I’ve had it with this untrue, unfair and frankly offensive narrative being spewed by out-of-touch, Government-hating journalists and publicity-hungry Twitter commentators.

Their only evidence? Harmless pictures showing families sitting down in the middle of a park enjoying an ice cream, folk going for a bike ride on a sunny day and even police officers gathering to clap for the NHS on Westminster Bridge in a show of national unity.

The reality, of course, is that the vast majority of us are respecting the rules, at great personal and financial cost. After days of hysterical commentary about increased car usage, the official slides at the Government briefing this week showed it had actually gone down.

'OUR FIRST GOAL IS ACHIEVED'

Is it any wonder that trust in telly journalists, with their constant gotcha questions of ministers and desire to do down our national effort, is plummeting?
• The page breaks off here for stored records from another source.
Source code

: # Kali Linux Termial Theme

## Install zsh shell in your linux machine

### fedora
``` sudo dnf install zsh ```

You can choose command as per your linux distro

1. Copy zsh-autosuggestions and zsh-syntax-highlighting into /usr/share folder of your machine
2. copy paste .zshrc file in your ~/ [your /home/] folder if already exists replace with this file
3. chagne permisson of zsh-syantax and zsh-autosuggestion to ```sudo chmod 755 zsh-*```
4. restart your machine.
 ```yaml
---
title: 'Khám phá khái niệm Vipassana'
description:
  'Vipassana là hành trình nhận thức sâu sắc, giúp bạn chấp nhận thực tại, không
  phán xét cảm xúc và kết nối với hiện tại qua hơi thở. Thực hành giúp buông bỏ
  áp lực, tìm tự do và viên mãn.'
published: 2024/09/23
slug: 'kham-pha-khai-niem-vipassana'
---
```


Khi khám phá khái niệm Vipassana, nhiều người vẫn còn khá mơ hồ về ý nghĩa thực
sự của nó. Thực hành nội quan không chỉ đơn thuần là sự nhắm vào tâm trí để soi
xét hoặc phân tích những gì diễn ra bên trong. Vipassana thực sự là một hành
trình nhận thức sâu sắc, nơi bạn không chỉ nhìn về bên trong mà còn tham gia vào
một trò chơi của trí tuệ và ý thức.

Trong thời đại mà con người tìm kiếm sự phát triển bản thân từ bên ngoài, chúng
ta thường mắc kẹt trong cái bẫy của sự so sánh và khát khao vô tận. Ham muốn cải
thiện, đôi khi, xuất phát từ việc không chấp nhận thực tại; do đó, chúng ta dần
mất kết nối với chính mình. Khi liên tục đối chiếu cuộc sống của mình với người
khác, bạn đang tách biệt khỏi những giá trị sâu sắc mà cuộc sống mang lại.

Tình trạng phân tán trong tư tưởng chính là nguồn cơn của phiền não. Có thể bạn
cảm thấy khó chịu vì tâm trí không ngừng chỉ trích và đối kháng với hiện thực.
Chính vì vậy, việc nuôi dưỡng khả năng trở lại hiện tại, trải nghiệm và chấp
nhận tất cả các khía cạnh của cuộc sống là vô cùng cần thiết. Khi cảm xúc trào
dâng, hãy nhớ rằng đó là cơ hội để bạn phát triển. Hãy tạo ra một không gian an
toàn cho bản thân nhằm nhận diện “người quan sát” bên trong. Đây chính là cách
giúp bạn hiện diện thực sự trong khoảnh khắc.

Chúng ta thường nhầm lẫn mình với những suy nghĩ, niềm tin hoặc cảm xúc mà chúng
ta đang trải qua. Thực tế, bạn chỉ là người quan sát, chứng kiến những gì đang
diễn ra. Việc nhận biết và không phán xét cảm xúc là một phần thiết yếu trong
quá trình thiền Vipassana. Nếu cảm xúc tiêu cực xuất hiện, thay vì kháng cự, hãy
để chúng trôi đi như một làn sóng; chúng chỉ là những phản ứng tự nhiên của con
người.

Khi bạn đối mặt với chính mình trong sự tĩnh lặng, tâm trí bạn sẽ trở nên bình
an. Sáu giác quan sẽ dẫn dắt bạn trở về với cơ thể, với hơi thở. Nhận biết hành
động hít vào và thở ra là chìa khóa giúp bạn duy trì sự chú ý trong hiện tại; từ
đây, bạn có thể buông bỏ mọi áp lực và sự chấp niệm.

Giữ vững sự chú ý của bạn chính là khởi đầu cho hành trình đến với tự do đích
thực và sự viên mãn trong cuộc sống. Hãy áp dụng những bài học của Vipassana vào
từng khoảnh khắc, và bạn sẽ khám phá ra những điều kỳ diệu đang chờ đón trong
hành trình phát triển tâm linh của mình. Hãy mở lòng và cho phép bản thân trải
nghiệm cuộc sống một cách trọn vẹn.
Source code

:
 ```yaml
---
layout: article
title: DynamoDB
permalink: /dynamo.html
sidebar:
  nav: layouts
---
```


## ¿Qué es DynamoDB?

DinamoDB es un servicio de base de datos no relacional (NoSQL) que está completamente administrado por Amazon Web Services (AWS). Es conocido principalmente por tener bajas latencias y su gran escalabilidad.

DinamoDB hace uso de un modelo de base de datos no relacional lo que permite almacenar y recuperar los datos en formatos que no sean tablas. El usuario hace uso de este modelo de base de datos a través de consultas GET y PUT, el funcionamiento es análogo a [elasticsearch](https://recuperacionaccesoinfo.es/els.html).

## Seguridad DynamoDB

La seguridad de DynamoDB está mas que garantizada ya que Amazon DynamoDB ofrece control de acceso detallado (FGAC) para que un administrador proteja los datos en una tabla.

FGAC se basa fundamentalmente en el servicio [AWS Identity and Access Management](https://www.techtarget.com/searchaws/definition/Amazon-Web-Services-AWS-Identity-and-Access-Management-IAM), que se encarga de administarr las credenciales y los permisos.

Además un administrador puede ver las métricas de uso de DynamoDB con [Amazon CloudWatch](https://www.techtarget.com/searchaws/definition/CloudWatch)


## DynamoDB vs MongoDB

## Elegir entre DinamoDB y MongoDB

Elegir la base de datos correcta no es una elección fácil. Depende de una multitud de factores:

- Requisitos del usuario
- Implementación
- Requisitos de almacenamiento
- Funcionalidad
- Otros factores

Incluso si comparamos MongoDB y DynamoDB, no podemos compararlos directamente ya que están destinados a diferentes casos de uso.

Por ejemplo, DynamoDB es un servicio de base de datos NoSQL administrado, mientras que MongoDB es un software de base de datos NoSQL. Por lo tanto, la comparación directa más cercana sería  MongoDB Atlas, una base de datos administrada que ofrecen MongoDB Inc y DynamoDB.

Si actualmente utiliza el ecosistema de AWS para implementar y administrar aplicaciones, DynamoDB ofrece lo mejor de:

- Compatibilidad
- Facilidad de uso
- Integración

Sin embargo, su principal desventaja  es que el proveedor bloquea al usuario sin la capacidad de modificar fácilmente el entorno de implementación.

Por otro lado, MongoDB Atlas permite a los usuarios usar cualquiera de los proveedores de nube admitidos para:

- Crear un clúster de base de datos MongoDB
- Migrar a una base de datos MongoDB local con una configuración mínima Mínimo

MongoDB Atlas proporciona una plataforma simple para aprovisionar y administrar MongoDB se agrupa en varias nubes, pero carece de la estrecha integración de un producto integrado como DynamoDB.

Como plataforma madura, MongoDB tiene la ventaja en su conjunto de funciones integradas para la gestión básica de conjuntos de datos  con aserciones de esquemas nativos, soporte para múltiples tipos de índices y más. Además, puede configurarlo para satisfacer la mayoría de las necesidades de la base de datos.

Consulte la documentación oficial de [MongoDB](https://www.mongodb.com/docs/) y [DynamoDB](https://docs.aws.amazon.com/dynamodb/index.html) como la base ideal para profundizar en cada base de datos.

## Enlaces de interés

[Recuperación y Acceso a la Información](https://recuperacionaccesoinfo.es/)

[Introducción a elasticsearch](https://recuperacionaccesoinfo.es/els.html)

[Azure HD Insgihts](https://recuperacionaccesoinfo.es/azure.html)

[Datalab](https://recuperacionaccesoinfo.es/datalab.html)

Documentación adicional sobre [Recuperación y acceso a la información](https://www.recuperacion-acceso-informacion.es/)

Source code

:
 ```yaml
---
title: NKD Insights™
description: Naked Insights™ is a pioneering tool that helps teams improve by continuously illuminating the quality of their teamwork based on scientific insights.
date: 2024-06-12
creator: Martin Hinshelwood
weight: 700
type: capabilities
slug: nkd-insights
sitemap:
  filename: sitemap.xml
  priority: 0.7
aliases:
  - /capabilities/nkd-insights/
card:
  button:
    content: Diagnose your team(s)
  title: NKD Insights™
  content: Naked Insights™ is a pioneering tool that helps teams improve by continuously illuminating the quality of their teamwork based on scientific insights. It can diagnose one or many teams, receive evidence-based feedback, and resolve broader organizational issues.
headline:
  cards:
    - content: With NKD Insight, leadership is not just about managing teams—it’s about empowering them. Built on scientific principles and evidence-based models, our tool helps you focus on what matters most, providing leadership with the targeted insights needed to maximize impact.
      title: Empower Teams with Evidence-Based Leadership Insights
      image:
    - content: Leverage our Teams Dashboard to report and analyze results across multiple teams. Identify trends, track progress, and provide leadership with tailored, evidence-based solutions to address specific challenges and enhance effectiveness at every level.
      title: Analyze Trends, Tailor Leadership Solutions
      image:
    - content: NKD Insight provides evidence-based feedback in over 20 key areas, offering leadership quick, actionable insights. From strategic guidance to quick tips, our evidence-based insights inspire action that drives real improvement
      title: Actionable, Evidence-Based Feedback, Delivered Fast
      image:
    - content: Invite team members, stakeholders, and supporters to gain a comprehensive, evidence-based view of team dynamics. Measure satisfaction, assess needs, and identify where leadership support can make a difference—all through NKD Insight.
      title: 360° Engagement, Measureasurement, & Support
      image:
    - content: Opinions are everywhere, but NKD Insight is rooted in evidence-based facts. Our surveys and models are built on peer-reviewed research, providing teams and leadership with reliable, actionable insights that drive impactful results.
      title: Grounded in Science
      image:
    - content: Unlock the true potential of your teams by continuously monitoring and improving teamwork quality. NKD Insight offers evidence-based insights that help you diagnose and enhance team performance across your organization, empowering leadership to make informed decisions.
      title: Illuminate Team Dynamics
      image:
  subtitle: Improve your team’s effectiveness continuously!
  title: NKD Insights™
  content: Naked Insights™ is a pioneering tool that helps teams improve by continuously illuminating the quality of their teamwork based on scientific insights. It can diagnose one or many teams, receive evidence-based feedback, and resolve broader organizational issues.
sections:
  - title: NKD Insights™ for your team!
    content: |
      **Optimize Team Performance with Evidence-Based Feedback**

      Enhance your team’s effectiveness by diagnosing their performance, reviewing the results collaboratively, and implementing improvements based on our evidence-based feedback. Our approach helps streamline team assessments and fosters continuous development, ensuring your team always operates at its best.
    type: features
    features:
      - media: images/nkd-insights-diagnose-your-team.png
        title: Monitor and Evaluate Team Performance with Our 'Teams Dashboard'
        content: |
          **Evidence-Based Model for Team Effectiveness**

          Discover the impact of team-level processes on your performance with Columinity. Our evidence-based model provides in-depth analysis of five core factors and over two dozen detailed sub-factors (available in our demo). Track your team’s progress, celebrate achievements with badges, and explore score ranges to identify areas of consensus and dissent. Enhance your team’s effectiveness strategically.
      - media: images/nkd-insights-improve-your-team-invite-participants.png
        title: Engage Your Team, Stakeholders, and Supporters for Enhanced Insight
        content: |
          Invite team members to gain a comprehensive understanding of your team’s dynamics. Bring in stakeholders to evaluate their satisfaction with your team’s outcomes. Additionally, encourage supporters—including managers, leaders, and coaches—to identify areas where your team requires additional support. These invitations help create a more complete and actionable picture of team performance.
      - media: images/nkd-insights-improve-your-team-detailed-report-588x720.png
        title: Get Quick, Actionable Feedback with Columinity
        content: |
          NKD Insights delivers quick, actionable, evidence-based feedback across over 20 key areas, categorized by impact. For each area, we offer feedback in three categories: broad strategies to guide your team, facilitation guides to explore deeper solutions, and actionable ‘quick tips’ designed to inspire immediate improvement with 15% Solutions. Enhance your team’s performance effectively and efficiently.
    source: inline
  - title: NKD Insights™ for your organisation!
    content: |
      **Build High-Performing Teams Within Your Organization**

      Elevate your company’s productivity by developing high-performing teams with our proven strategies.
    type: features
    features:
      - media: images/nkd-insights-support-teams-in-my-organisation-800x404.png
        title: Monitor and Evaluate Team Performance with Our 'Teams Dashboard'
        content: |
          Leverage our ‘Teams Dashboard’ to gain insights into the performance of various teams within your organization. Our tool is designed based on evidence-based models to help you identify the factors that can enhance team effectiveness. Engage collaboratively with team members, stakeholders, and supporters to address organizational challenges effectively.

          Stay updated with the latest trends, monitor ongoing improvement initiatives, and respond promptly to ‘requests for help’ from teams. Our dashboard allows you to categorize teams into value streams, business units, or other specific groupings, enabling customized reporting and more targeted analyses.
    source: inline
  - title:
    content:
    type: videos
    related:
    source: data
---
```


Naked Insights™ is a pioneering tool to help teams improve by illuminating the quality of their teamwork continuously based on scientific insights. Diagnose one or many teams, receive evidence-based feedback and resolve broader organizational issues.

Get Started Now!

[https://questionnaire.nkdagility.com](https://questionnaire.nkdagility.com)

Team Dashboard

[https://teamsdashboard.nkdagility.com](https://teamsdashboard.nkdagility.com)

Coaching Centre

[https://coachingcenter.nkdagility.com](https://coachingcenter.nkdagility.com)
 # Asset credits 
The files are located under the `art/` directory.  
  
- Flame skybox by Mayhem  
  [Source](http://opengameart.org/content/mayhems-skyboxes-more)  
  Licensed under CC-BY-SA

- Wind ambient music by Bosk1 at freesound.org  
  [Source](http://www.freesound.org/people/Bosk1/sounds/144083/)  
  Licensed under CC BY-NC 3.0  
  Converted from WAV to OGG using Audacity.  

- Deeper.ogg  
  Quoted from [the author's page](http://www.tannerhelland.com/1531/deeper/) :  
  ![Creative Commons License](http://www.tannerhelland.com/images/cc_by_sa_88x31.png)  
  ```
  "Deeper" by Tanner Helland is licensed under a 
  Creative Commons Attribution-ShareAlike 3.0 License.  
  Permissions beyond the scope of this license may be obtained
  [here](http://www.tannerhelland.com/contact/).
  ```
So let me say this in Britain’s biggest newspaper that has maintained the loyalty of our brilliant army of readers with hysteria-free coverage: We have done so well and all deserve to be applauded for our stoic efforts to flatten the curve.

Even at the start of March, nobody could have imagined that the UK would spend six weeks without the Premier League, McDonald’s or nightclubs Let alone losing those joys of our national life at a time when everyone other than key workers had to stay at home.

You’ve missed weddings, births, significant birthdays, important operations and even funerals. That’s why I am so proud of the citizens of this country.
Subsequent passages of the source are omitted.